The 15.5 million other people who remain without insurance are likely ineligible for either Medicaid or tax credits due to income, immigration status or availability of employer coverage. This includes 2.6 million poor adults — about one in 10 nonelderly uninsured people — who fall into a “coverage gap” in the 19 states that have not implemented ACA’s Medicaid expansion.

These individuals would become eligible for Medicaid if their state were to expand its Medicaid program as the ACA envisioned, but otherwise are likely to remain uninsured as they make too little money to qualify for marketplace tax credits and lack any other affordable coverage options.

Responding to the projected premium increases, Republican presidential candidate Donald Trump said, “It’s over for Obama­care.” He said his Democratic rival, Hillary Clinton, “wants to double down and make it more expensive and it’s not gonna work. … Our country can’t afford it, you can’t afford it.” He vowed that his own plan would deliver “great health care at a fraction of the cost.”
“The rates are going through the sky,” Trump said at another campaign rally. “Repealing Obamacare and stopping Hillary’s health care takeover is one of the single most important reasons that we must win on November 8.”
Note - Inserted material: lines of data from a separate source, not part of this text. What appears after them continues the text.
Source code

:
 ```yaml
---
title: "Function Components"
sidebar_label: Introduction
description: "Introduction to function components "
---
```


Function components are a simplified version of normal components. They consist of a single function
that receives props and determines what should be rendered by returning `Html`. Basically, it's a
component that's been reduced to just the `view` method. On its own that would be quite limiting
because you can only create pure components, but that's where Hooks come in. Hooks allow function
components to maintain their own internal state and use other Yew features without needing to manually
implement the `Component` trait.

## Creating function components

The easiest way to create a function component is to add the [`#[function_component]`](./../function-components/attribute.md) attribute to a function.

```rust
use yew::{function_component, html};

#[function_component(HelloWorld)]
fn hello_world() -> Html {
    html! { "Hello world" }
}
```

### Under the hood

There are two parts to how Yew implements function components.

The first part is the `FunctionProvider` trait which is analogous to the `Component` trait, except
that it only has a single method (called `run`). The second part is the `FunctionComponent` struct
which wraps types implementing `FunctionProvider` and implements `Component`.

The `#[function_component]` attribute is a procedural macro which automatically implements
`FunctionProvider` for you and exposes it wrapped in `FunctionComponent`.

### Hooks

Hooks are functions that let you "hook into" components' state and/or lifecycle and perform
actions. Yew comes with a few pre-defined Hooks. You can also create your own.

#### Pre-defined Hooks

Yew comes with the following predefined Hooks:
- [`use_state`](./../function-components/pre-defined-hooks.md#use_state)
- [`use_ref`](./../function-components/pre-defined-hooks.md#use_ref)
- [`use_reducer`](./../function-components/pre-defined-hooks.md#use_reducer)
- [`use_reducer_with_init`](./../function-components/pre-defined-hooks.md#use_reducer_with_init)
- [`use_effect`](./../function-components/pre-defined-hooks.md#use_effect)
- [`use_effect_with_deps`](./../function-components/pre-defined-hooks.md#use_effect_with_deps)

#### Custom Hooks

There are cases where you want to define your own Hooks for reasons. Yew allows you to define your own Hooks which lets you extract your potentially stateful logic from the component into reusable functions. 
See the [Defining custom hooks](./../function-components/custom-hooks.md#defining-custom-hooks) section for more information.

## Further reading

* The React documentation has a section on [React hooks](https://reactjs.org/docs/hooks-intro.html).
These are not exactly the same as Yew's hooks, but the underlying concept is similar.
Clinton said she was intent on making “changes to fix problems” in the law. She has said the federal government should be able to block or modify unreasonable rate increases, while calling for retaining what she says have been the law’s benefits.

Obama said last month, “Repeal is not the answer.” He told college students, “When one of these companies comes out with a new smartphone and it has a few bugs, what do they do? They fix it, they upgrade. Unless it catches fire … But you don’t go back to using a rotary phone. You don’t say, ‘We’re repealing smartphones.’ ”

“Part of the problem is that a Democratic president named Barack Obama wrote the law,” he added.